5 Questions With Hayes Carll About His Satisfying New Album, ‘You Get It All’

by Jim Casey
5-questions-with-hayes-carll-about-satisfying-new-album-you-get-it-all

Texas-to-Tennessee transplant Hayes Carll released his new studio album, You Get It All, on October 29. And yeah, it’s enjoyable. I already have it in my Top 10 Albums of 2021 (probably Top 5).

The new project features 11 songs that Hayes co-wrote—with a bevy of top tunesmiths, including Brandy Clark (“In the Mean Time”), John and TJ Osborne of Brothers Osborne (“Nice Things”), and Waylon Payne (“The Way I Love You”), among others. Allison Moorer, who has three songwriting cuts (and married Hayes in 2019), co-produced the album with guitar whiz Kenny Greenberg.

Outsider caught up to the proud son of Texas to ask him 5 Questions about his satisfying new album.

1. Your music has always been steeped in your ability to find commonality, with both your lyrics and your delivery (really evident in your live shows). Does this album fit that mold? 

Hayes Carll: On a lot of these songs, I’m looking for common ground. I try to give the benefit of the doubt when I don’t understand and try to be humble when I do. Like a lot of folks, I’m just trying to figure things out for myself. And I’ve been using songwriting more and more as a way to do that. I’ve always loved the Todd Snider quote: “I don’t write these songs to change anybody’s mind, I write them to ease my own.” 

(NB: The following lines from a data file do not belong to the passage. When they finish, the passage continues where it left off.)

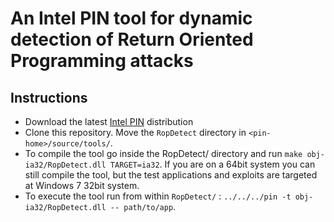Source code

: # An Intel PIN tool for dynamic detection of Return Oriented Programming attacks

## Instructions

- Download the latest [Intel PIN](https://software.intel.com/en-us/articles/pin-a-dynamic-binary-instrumentation-tool) distribution
- Clone this repository. Move the `RopDetect` directory in `<pin-home>/source/tools/`.
- To compile the tool go inside the RopDetect/ directory and run `make obj-ia32/RopDetect.dll TARGET=ia32`. If you are on a 64bit system you can still compile the tool, but the test applications and exploits are targeted at Windows 7 32bit system.
- To execute the tool run from within `RopDetect/` : `../../../pin -t obj-ia32/RopDetect.dll -- path/to/app`.
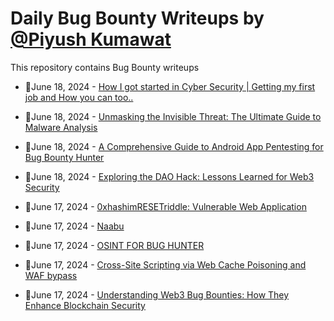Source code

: # Daily Bug Bounty Writeups by [@Piyush Kumawat](https://twitter.com/piyush_supiy) 
This repository contains Bug Bounty writeups

<!-- BLOG-POST-LIST:START -->
 - 💯June 18, 2024 - [How I got started in Cyber Security | Getting my first job and How you can too..](https://captain-pool.medium.com/how-i-got-started-in-cyber-security-getting-my-first-job-and-how-you-can-too-dc52da614d6d?source=rss------bug_bounty-5) 

 - 💯June 18, 2024 - [Unmasking the Invisible Threat: The Ultimate Guide to Malware Analysis](https://medium.com/@paritoshblogs/unmasking-the-invisible-threat-the-ultimate-guide-to-malware-analysis-d287c4d74e7d?source=rss------bug_bounty-5) 

 - 💯June 18, 2024 - [A Comprehensive Guide to Android App Pentesting for Bug Bounty Hunter](https://medium.com/@pankajkryadav1/a-comprehensive-guide-to-android-app-pentesting-for-bug-bounty-hunter-ada51e521814?source=rss------bug_bounty-5) 

 - 💯June 18, 2024 - [Exploring the DAO Hack: Lessons Learned for Web3 Security](https://securrtech.medium.com/exploring-the-dao-hack-lessons-learned-for-web3-security-08d23984af79?source=rss------bug_bounty-5) 

 - 💯June 17, 2024 - [0xhashimRESETriddle: Vulnerable Web Application](https://medium.com/@hashimamin/0xhashimresetriddle-4f3270411800?source=rss------bug_bounty-5) 

 - 💯June 17, 2024 - [Naabu](https://medium.com/@roymemory2018/naabu-21c5438e05ae?source=rss------bug_bounty-5) 

 - 💯June 17, 2024 - [OSINT FOR BUG HUNTER](https://medium.com/@Progsky/osint-for-bug-hunter-4ae5c700a13a?source=rss------bug_bounty-5) 

 - 💯June 17, 2024 - [Cross-Site Scripting via Web Cache Poisoning and WAF bypass](https://ltsirkov.medium.com/cross-site-scripting-via-web-cache-poisoning-and-waf-bypass-6cb3412d9e11?source=rss------bug_bounty-5) 

 - 💯June 17, 2024 - [Understanding Web3 Bug Bounties: How They Enhance Blockchain Security](https://securrtech.medium.com/understanding-web3-bug-bounties-how-they-enhance-blockchain-security-ac9e8361d7cf?source=rss------bug_bounty-5) 
<!-- BLOG-POST-LIST:END -->
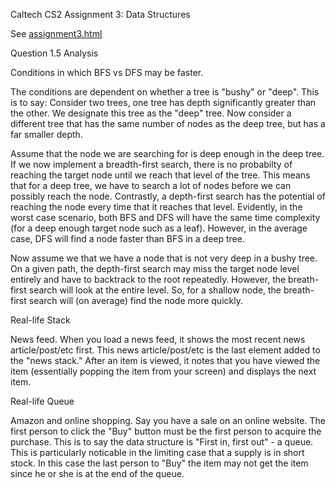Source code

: Caltech CS2 Assignment 3: Data Structures

See [assignment3.html](http://htmlpreview.github.io/?https://github.com/caltechcs2/maze/blob/master/assignment3.html)


Question 1.5 Analysis

Conditions in which BFS vs DFS may be faster.

The conditions are dependent on whether a tree is "bushy" or "deep".
This is to say: Consider two trees, one tree has depth significantly greater
than the other. We designate this tree as the "deep" tree. Now consider a
different tree that has the same number of nodes as the deep tree, but has a
far smaller depth.

Assume that the node we are searching for is deep enough in the deep tree. If we
now implement a breadth-first search, there is no probabilty of reaching the
target node until we reach that level of the tree. This means that for a deep
tree, we have to search a lot of nodes before we can possibly reach the node.
Contrastly, a depth-first search has the potential of reaching the node every
time that it reaches that level.
Evidently, in the worst case scenario, both BFS and DFS will have the same
time complexity (for a deep enough target node such as a leaf). However, in 
the average case, DFS will find a node faster than BFS in a deep tree.

Now assume we that we have a node that is not very deep in a bushy tree. On a
given path, the depth-first search may miss the target node level entirely and
have to backtrack to the root repeatedly. However, the breath-first search will
look at the entire level. So, for a shallow node, the breath-first search will
(on average) find the node more quickly.



Real-life Stack

News feed.
When you load a news feed, it shows the most recent news article/post/etc first. 
This news article/post/etc is the last element added to the "news stack." 
After an item is viewed, it notes that you have viewed the item (essentially
popping the item from your screen) and displays the next item. 


Real-life Queue

Amazon and online shopping. 
Say you have a sale on an online website. The first person to click the "Buy" button
must be the first person to acquire the purchase. This is to say the data structure
is "First in, first out" - a queue. This is particularly noticable in the limiting
case that a supply is in short stock. In this case the last person to "Buy" the item
may not get the item since he or she is at the end of the queue.


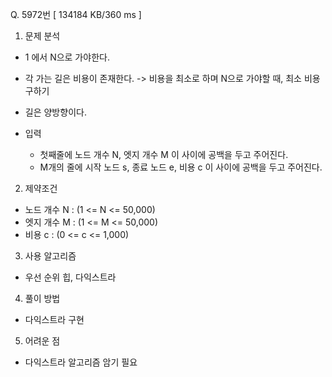 Q. 5972번 [ 134184 KB/360 ms ]

1. 문제 분석
- 1 에서 N으로 가야한다.
- 각 가는 길은 비용이 존재한다. -> 비용을 최소로 하며 N으로 가야할 때, 최소 비용 구하기
- 길은 양방향이다.

- 입력
  - 첫째줄에 노드 개수 N, 엣지 개수 M 이 사이에 공백을 두고 주어진다.
  - M개의 줄에 시작 노드 s, 종료 노드 e, 비용 c 이 사이에 공백을 두고 주어진다. 

2. 제약조건
- 노드 개수 N : (1 <= N <= 50,000)
- 엣지 개수 M : (1 <= M <= 50,000)
- 비용 c : (0 <= c <= 1,000)

3. 사용 알고리즘
- 우선 순위 힙, 다익스트라

4. 풀이 방법
- 다익스트라 구현

5. 어려운 점
- 다익스트라 알고리즘 암기 필요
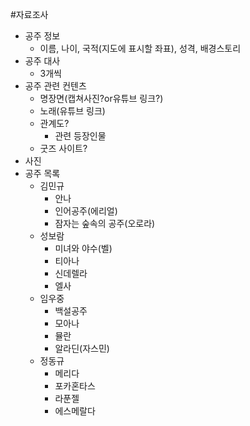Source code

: #자료조사
* 공주 정보
  - 이름, 나이, 국적(지도에 표시할 좌표), 성격, 배경스토리 
* 공주 대사
  - 3개씩
* 공주 관련 컨텐츠
    * 명장면(캡쳐사진?or유튜브 링크?)
    * 노래(유튜브 링크)
    * 관계도?
      - 관련 등장인물
    * 굿즈 사이트?
* 사진
* 공주 목록
  - 김민규
    - 안나
    - 인어공주(에리얼)
    - 잠자는 숲속의 공주(오로라)
  - 성보람
    - 미녀와 야수(벨)
    - 티아나
    - 신데렐라
    - 엘사
  - 임우중
    - 백설공주
    - 모아나
    - 뮬란
    - 알라딘(자스민)
  - 정동규
    - 메리다
    - 포카혼타스
    - 라푼젤
    - 에스메랄다 
 
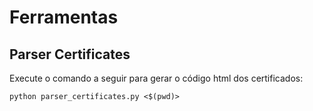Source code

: # Ferramentas

## Parser Certificates

Execute o comando a seguir para gerar o código html dos certificados:

    python parser_certificates.py <$(pwd)>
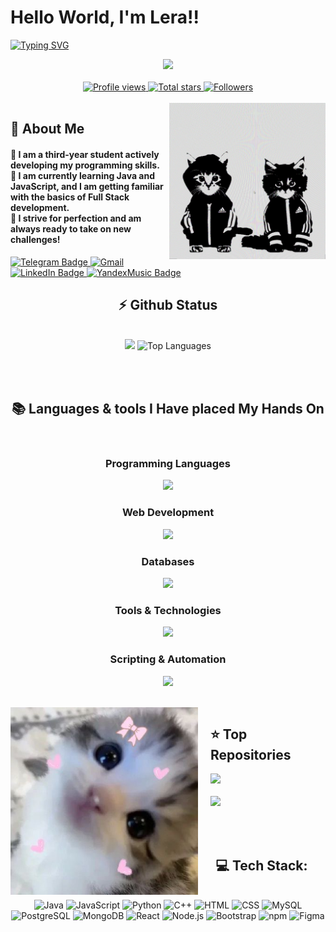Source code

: # Hello World, I'm Lera!!

[![Typing SVG](https://readme-typing-svg.demolab.com?font=Fira+Code&pause=1000&color=e5a4a8&width=435&lines=...and+I+am+the+✨programmer✨;be+very+welcome+%F0%9F%90%81)](https://git.io/typing-svg)

<div id="header" align="center">
  <img src="https://media3.giphy.com/media/v1.Y2lkPTc5MGI3NjExZ3BpYTQ1YnIyYnU4ZzZ0bHZjcGk4N3Vqa2Z1MjVyM2xybm5mbWZ4NCZlcD12MV9pbnRlcm5hbF9naWZfYnlfaWQmY3Q9Zw/EFXGvbDPhLoWs/giphy.gif" width="600"/>
</div>

</br>

<!-- about my github -->
<div align="center">
  <a href="https://github.com/yalerikk">
    <img width="142px" 
       src="https://komarev.com/ghpvc/?username=yalerikk&label=Profile%20views&color=e5a4a8&style=for-the-badge" 
       alt="Profile views" />
  </a>
  <a href="https://api.github-star-counter.workers.dev/user/yalerikk">
    <img width="115px" 
         alt="Total stars" 
         title="Total stars on GitHub" 
         src="https://custom-icon-badges.herokuapp.com/badge/dynamic/json?logo=star&color=e5a4a8&labelColor=505050&label=Stars&style=for-the-badge&query=%24.stars&url=https://api.github-star-counter.workers.dev/user/yalerikk" />
  </a>
  <a href="https://github.com/yalerikk?tab=followers">
    <img width="147px" 
         alt="Followers" 
         title="Follow me on GitHub" 
         src="https://custom-icon-badges.herokuapp.com/github/followers/yalerikk?color=e5a4a8&labelColor=505050&style=for-the-badge&logo=person-add&label=Followers&logoColor=white" />
  </a>
</div>

</br>

<img align="right" alt="adicats" width="250" src="adicats.JPG">

<!-- about me -->
<h2 align="left">💫 About Me</h2>

<h4> 
  💖 I am a third-year student actively developing my programming skills.</br>
  💖 I am currently learning Java and JavaScript, and I am getting familiar with the basics of Full Stack development.</br>
  💖 I strive for perfection and am always ready to take on new challenges!

</h4> 
<div align="left"> 

<div id="badges"> 
  <a href="https://t.me/ruspeedick" target="_blank">
    <img src="https://img.shields.io/badge/Telegram-blue?style=for-the-badge&logo=telegram&logoColor=white" alt="Telegram Badge">
  </a>
  <a href="mailto:valeriahimoroda@gmail.com">
    <img src="https://img.shields.io/badge/Gmail-333333?style=for-the-badge&logo=gmail&logoColor=red" alt="Gmail" />
  </a> 
  <a href="https://www.linkedin.com/in/валерия-химорода-25b31b33a" target="_blank">
    <img src="https://img.shields.io/badge/LinkedIn-blue?style=for-the-badge&logo=linkedin&logoColor=white" alt="LinkedIn Badge"/>
  </a>
  <a href="https://music.yandex.by/playlists/lk.14187dcd-a556-443f-8514-07d05c643ac8" target="_blank">
    <img src="https://img.shields.io/badge/YandexMusic-yellow?style=for-the-badge&logo=yandexmusic&logoColor=ECEFF4" alt="YandexMusic Badge">
  </a>
</div>

<!-- git stat-->
<h2 align="center">⚡ Github Status</h2>
<br>
<div align="center">
  <img width="380" src="https://github-readme-stats.vercel.app/api?username=yalerikk&count_private=true&show_icons=true&theme=default&rank_icon=github&border_radius=10"/>
  <img width="340" src="https://github-readme-stats.vercel.app/api/top-langs/?username=yalerikk&theme=default&hide_border=false&include_all_commits=false&count_private=false&layout=compact" alt="Top Languages">
</div>

<br/><br/>

 <!-- lang-->
<h2 align="center">📚 Languages & tools I Have placed My Hands On </h2>

<br/>

<div align="center">

### Programming Languages
<img src="https://skillicons.dev/icons?i=java,javascript,cpp,python,kotlin" /><br>

### Web Development
<img src="https://skillicons.dev/icons?i=html,css,nodejs,bootstrap,react,express" /><br>

### Databases
<img src="https://skillicons.dev/icons?i=mysql,postgresql,mongodb" /><br>

### Tools & Technologies
<img src="https://skillicons.dev/icons?i=github,git,gradle,postman,vscode,androidstudio,notion,figma" /><br>

### Scripting & Automation
<img src="https://skillicons.dev/icons?i=bash,powershell" /><br>

</div>

<br/>

<img align="left" alt="pickmekitty" width="300" src="pickmekitty.JPG">

<!-- Top repo and tech stack -->
<div style="display: flex;">
  <div style="margin-left: 20px;">
    <h2>⭐️ Top Repositories</h2>
    <a href="https://github.com/yalerikk/kurs_piercing">
      <img width=395 src="https://github-readme-stats.vercel.app/api/pin/?username=yalerikk&repo=kurs_piercing&theme=light&title_color=000000&icon_color=000000&text_color=000000&bg_color=ffffff" /><br><br>
    </a>
    <a href="https://github.com/yalerikk/oopipFitnessClub">
      <img width=395 src="https://github-readme-stats.vercel.app/api/pin/?username=yalerikk&repo=oopipFitnessClub&theme=light&title_color=000000&icon_color=000000&text_color=000000&bg_color=ffffff" />
    </a>
  </div>
</div>

</br></br>
<div align="center">
  <h2>💻 Tech Stack:</h2>
  <br/>
  <img src="https://img.shields.io/badge/java-%23ED8B00.svg?style=for-the-badge&logo=openjdk&logoColor=white" alt="Java" />
  <img src="https://img.shields.io/badge/javascript-%23323330.svg?style=for-the-badge&logo=javascript&logoColor=%23F7DF1E" alt="JavaScript" />
  <img src="https://img.shields.io/badge/python-3670A0?style=for-the-badge&logo=python&logoColor=ffdd54" alt="Python" />
  <img src="https://img.shields.io/badge/c++-%2300599C.svg?style=for-the-badge&logo=c%2B%2B&logoColor=white" alt="C++" />
  <img src="https://img.shields.io/badge/html-%23E34F26.svg?style=for-the-badge&logo=html5&logoColor=white" alt="HTML" />
  <img src="https://img.shields.io/badge/css-%231572B6.svg?style=for-the-badge&logo=css3&logoColor=white" alt="CSS" />
  <img src="https://img.shields.io/badge/mysql-4479A1.svg?style=for-the-badge&logo=mysql&logoColor=white" alt="MySQL" />
  <img src="https://img.shields.io/badge/postgresql-%23316192.svg?style=for-the-badge&logo=postgresql&logoColor=white" alt="PostgreSQL" />
  <img src="https://img.shields.io/badge/mongodb-%2347A248.svg?style=for-the-badge&logo=mongodb&logoColor=white" alt="MongoDB" />
  <img src="https://img.shields.io/badge/react-%2361DAFB.svg?style=for-the-badge&logo=react&logoColor=black" alt="React" />
  <img src="https://img.shields.io/badge/node.js-%23339933.svg?style=for-the-badge&logo=node.js&logoColor=white" alt="Node.js" />
  <img src="https://img.shields.io/badge/bootstrap-%23563D7C.svg?style=for-the-badge&logo=bootstrap&logoColor=white" alt="Bootstrap" />
  <img src="https://img.shields.io/badge/npm-%230E1E25.svg?style=for-the-badge&logo=npm&logoColor=white" alt="npm" />
  <img src="https://img.shields.io/badge/figma-%23F24E1E.svg?style=for-the-badge&logo=figma&logoColor=white" alt="Figma" />
</div>
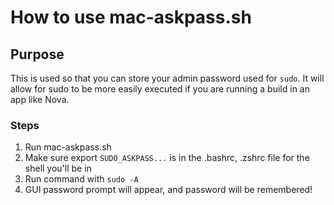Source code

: # How to use mac-askpass.sh

## Purpose
This is used so that you can store your admin password used for `sudo`. It will allow for sudo to be more easily executed if you are running a build in an app like Nova.

### Steps
1. Run mac-askpass.sh
2. Make sure export `SUDO_ASKPASS...` is in the .bashrc, .zshrc file for the shell you'll be in
3. Run command with `sudo -A`
4. GUI password prompt will appear, and password will be remembered!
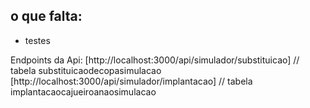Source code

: ## o que falta:
- testes

Endpoints da Api: 
[http://localhost:3000/api/simulador/substituicao] // tabela substituicaodecopasimulacao
[http://localhost:3000/api/simulador/implantacao]  // tabela implantacaocajueiroanaosimulacao
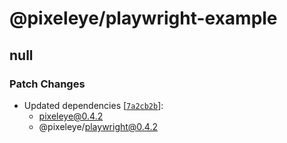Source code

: # @pixeleye/playwright-example

## null

### Patch Changes

- Updated dependencies [[`7a2cb2b`](https://github.com/pixeleye-io/pixeleye/commit/7a2cb2be732cc81373eee13328132bf8b4570c45)]:
  - pixeleye@0.4.2
  - @pixeleye/playwright@0.4.2
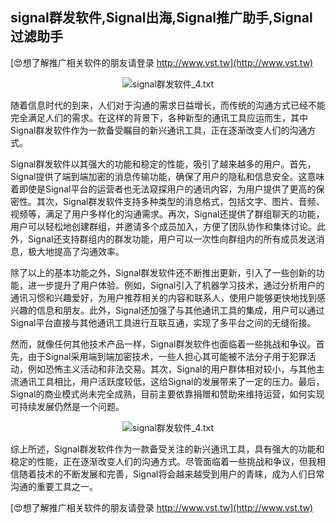 ## **signal群发软件,Signal出海,Signal推广助手,Signal过滤助手**

[😍想了解推广相关软件的朋友请登录 http://www.vst.tw](http://www.vst.tw)

 <center><img src="https://vst.tw/MP4/tuiguang/png/7.png" alt="signal群发软件_4.txt"></center>

随着信息时代的到来，人们对于沟通的需求日益增长，而传统的沟通方式已经不能完全满足人们的需求。在这样的背景下，各种新型的通讯工具应运而生，其中Signal群发软件作为一款备受瞩目的新兴通讯工具，正在逐渐改变人们的沟通方式。

Signal群发软件以其强大的功能和稳定的性能，吸引了越来越多的用户。首先，Signal提供了端到端加密的消息传输功能，确保了用户的隐私和信息安全。这意味着即使是Signal平台的运营者也无法窥探用户的通讯内容，为用户提供了更高的保密性。其次，Signal群发软件支持多种类型的消息格式，包括文字、图片、音频、视频等，满足了用户多样化的沟通需求。再次，Signal还提供了群组聊天的功能，用户可以轻松地创建群组，并邀请多个成员加入，方便了团队协作和集体讨论。此外，Signal还支持群组内的群发功能，用户可以一次性向群组内的所有成员发送消息，极大地提高了沟通效率。

除了以上的基本功能之外，Signal群发软件还不断推出更新，引入了一些创新的功能，进一步提升了用户体验。例如，Signal引入了机器学习技术，通过分析用户的通讯习惯和兴趣爱好，为用户推荐相关的内容和联系人，使用户能够更快地找到感兴趣的信息和朋友。此外，Signal还加强了与其他通讯工具的集成，用户可以通过Signal平台直接与其他通讯工具进行互联互通，实现了多平台之间的无缝衔接。

然而，就像任何其他技术产品一样，Signal群发软件也面临着一些挑战和争议。首先，由于Signal采用端到端加密技术，一些人担心其可能被不法分子用于犯罪活动，例如恐怖主义活动和非法交易。其次，Signal的用户群体相对较小，与其他主流通讯工具相比，用户活跃度较低，这给Signal的发展带来了一定的压力。最后，Signal的商业模式尚未完全成熟，目前主要依靠捐赠和赞助来维持运营，如何实现可持续发展仍然是一个问题。

 <center><img src="https://vst.tw/MP4/tuiguang/png/7.png" alt="signal群发软件_4.txt"></center>

综上所述，Signal群发软件作为一款备受关注的新兴通讯工具，具有强大的功能和稳定的性能，正在逐渐改变人们的沟通方式。尽管面临着一些挑战和争议，但我相信随着技术的不断发展和完善，Signal将会越来越受到用户的青睐，成为人们日常沟通的重要工具之一。

[😍想了解推广相关软件的朋友请登录 http://www.vst.tw](http://www.vst.tw)



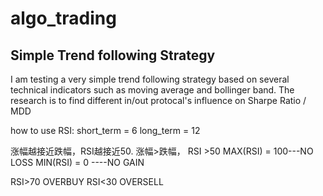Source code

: # algo_trading
## Simple Trend following Strategy
I am testing a very simple trend following strategy based on several technical indicators such as moving average and bollinger band.
The research is to find different in/out protocal's influence on Sharpe Ratio / MDD


how to use RSI:
short_term = 6
long_term = 12

涨幅越接近跌幅，RSI越接近50.
涨幅>跌幅， RSI >50
MAX(RSI) = 100---NO LOSS
MIN(RSI) = 0 ----NO GAIN

RSI>70 OVERBUY
RSI<30 OVERSELL
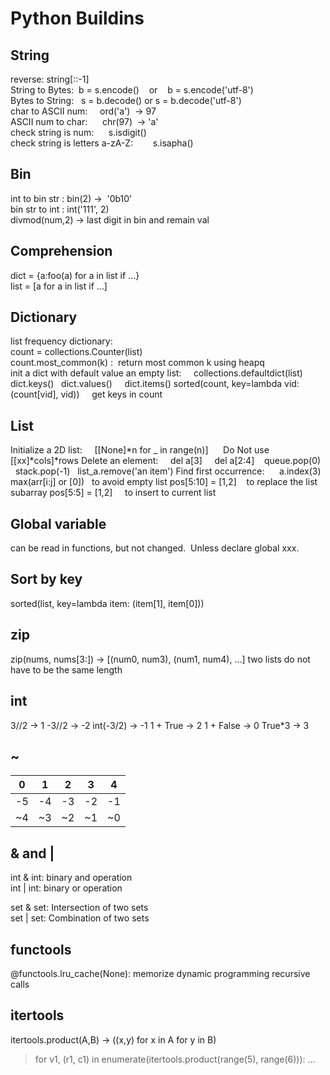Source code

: # Python Buildins 

## String
reverse: string[::-1]   \
String to Bytes:   b = s.encode()    or    b = s.encode('utf-8')  \
Bytes to String:   s = b.decode()    or    s = b.decode('utf-8')  \
char to ASCII num:     ord('a')  -> 97  \
ASCII num to char:      chr(97)  -> 'a' \
check string is num:       s.isdigit()  \
check string is letters a-zA-Z:        s.isapha()

## Bin
int to bin str : bin(2)  ->  '0b10'    \
bin str to int : int('111', 2)      \
divmod(num,2) -> last digit in bin and remain val

## Comprehension     
dict = {a:foo(a) for a in list if ...}  
list = [a for a in list if ...]

## Dictionary
list frequency dictionary: \
count = collections.Counter(list)          \
count.most_common(k) :  return most common k using heapq    \
init a dict with default value an empty list:     collections.defaultdict(list)
dict.keys()   dict.values()     dict.items()
sorted(count, key=lambda vid: (count[vid], vid))     get keys in count

## List
Initialize a 2D list:     [[None]*n for _ in range(n)]      Do Not use [[xx]*cols]*rows
Delete an element:     del a[3]     del a[2:4]    queue.pop(0)    stack.pop(-1)   list_a.remove('an item')
Find first occurrence:      a.index(3) 
max(arr[i:j] or [0])   to avoid empty list
pos[5:10] = [1,2]    to replace the list subarray
pos[5:5] = [1,2]     to insert to current list

## Global variable
can be read in functions, but not changed.  Unless declare global xxx. 

## Sort by key
sorted(list, key=lambda item: (item[1], item[0]))

## zip
zip(nums, nums[3:])    -> [(num0, num3), (num1, num4), ...]  two lists do not have to be the same length

## int
3//2 -> 1      -3//2 -> -2      int(-3/2) -> -1
1 + True -> 2       1 + False -> 0    True*3 -> 3

## ~
| 0  | 1  | 2  | 3  | 4  |
|----|----|----|----|----|
| -5 | -4 | -3 | -2 | -1 |
| ~4 | ~3 | ~2 | ~1 | ~0 |

## & and |
int & int: binary and operation\
int | int: binary or operation

set & set: Intersection of two sets\
set | set: Combination of two sets

## functools
@functools.lru_cache(None): memorize dynamic programming recursive calls

## itertools
itertools.product(A,B) -> ((x,y) for x in A for y in B)
> for v1, (r1, c1) in enumerate(itertools.product(range(5), range(6))):  ...


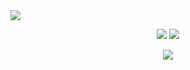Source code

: <img  src="https://github-readme-stats.vercel.app/api/top-langs/?username=ckusellagussin&theme=github_dark&layout=compact&hide_border=true&card_width=445"/>
</p>
<p align="center">
	<img  src="https://wakatime.com/badge/user/22492a92-5a6d-4d35-8790-5b4d7e857cf9.svg"/>
	<img  src="https://github-readme-stats.vercel.app/api/wakatime?username=ckgussin&theme=github_dark&hide_border=true&card_width=445"/>
	
<p align="center">
	<img  src="http://github-readme-streak-stats.herokuapp.com?user=ckgussin&theme=github-dark&date_format=j%2Fn%5B%2FY%5D&border=DDDDDD00"/>


<!---
ckusellagussin/ckusellagussin is a ✨ special ✨ repository because its `README.md` (this file) appears on your GitHub profile.
You can click the Preview link to take a look at your changes.
--->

2. You co-wrote every song on the album—no solo cuts. Do you feel co-writing brings out the best in you now, as opposed to albums like ‘Little Rock,’ ‘Trouble in Mind,’ ‘KMAG YOYO,’ where you had a lot of solo cuts? 

Hayes Carll: When I started making up songs, I didn’t really know anything about co-writing. As time has gone on, I’ve gotten more comfortable with it. And I enjoy learning from other writers, as well as the alchemy that is created when you get two different points of view in a room and try.  

3. Was the new album a product of the pandemic, in the sense you co-wrote the songs during that span? 

Hayes Carll: I started a lot—and finished some—of these songs pre-pandemic. On a few of the songs, the majority of the writing was done either immediately leading up to, or in, the recording studio. I’m almost always tweaking lyrically up to the last minute. And things are always happening in the studio that I couldn’t have predicted, which sometimes changes the tone. 

4. You recently said your ‘first and most formative influences came from country music.’ Who were those influences, and how are they evident on the new album? 

Hayes Carll: My two first musical memories were hearing “Blue Eyes Crying in the Rain” in the backseat of my parents’ car, and dancing to Johnny Cash singing “Ring of Fire” in Galveston, Texas. Country music was everywhere. My first tape was Kenny Rogers Greatest Hits, and songs like “Lucille,” “Coward of the County,” and “The Gambler” made a huge impression on me. I think it showed up on this record in that I slowed down and took my time to tell the stories and sing the songs. I wasn’t rushed. One thing that has fortunately come from all these years of singing and record making has been some confidence in my abilities. 

5. You’ve been making music for 20—or so—years now. Do you feel like you know who you are as a musician at this point in your career or are you still discovering things about yourself as an artist?

Hayes Carll: It’s a bit of both. I’m pretty comfortable with where I’m at. And I have a good sense of what I do well and not so well. But the opportunity to try new things and push myself is exciting to me. 

I don’t have a specific goal for my songs. But I do know I would like to keep pushing to get better as a writer and as a musician. I feel really lucky to get to do this with my life. And I’d like to maximize whatever time and talent I have. There’s a million things out there to listen to. So if I can just get folks to listen to this record for a minute, that would be a win. But it would be cool if anyone found these songs relatable, or even if they just made them smile.